What the task asks »
Determine how many lines of the listing contain the word "ekvivalentní". The reply is that number alone.
━━━━━━━━
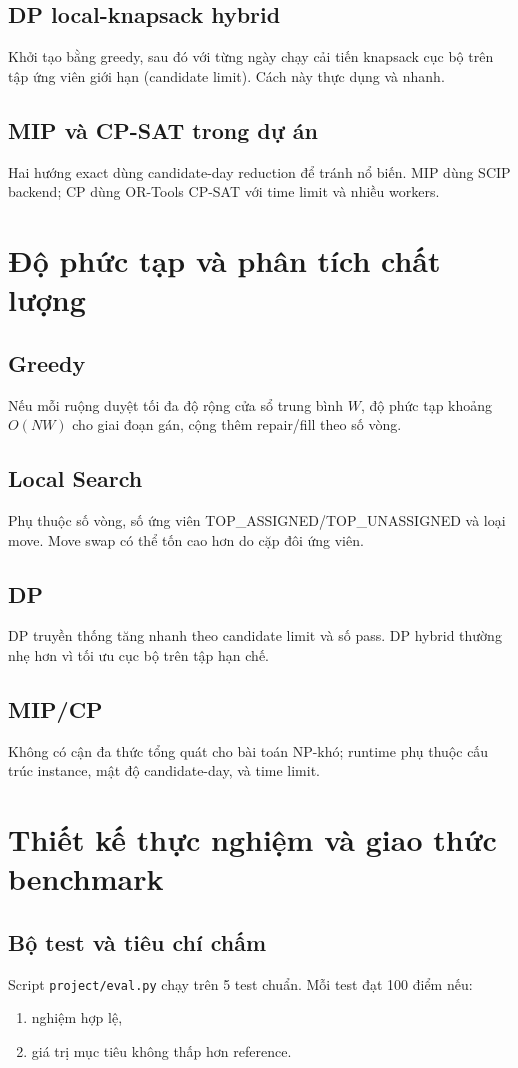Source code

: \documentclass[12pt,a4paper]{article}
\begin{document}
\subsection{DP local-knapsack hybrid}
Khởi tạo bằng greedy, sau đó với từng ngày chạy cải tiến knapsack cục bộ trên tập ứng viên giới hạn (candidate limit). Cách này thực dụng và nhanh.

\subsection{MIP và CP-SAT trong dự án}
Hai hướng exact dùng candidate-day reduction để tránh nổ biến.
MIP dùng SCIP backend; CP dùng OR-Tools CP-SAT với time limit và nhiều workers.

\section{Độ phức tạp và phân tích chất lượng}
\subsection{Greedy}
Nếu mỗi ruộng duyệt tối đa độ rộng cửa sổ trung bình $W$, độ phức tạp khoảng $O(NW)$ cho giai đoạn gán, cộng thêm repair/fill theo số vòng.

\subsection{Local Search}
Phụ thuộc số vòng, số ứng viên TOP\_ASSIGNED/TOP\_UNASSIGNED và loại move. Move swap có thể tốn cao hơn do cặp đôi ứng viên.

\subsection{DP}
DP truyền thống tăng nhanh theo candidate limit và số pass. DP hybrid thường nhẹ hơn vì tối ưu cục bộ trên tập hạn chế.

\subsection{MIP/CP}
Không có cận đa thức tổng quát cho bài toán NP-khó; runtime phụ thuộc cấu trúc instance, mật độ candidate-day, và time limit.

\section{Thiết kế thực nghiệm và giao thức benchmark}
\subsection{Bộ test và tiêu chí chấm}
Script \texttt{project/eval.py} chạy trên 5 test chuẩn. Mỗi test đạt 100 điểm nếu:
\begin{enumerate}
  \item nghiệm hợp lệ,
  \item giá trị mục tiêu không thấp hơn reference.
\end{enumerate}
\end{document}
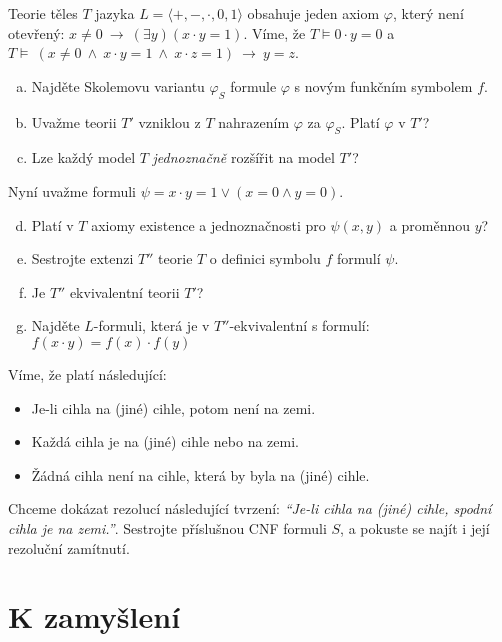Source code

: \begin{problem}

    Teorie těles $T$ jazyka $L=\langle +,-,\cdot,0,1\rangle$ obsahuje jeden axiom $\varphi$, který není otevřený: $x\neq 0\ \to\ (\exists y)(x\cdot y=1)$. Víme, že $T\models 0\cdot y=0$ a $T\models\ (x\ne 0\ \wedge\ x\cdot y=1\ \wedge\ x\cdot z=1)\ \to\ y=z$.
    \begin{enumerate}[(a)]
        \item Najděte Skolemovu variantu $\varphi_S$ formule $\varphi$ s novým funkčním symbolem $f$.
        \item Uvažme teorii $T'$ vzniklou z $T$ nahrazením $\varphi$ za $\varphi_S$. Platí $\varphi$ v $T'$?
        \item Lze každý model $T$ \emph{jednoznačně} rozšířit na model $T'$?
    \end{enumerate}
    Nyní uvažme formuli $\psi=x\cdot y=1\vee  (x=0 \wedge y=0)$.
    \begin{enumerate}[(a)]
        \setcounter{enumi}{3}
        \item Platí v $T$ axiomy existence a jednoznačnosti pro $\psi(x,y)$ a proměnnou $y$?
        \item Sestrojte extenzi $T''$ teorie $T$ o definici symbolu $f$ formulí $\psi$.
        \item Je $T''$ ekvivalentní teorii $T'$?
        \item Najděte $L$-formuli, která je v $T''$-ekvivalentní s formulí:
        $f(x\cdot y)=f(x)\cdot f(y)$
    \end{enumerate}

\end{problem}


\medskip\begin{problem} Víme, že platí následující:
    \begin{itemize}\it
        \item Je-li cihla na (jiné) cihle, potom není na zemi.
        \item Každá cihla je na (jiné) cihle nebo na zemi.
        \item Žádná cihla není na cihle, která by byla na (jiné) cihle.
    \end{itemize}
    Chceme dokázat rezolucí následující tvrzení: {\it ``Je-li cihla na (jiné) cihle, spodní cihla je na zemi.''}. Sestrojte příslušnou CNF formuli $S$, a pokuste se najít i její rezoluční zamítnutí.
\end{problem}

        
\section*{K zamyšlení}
━━━━━━━━
Written reply »
2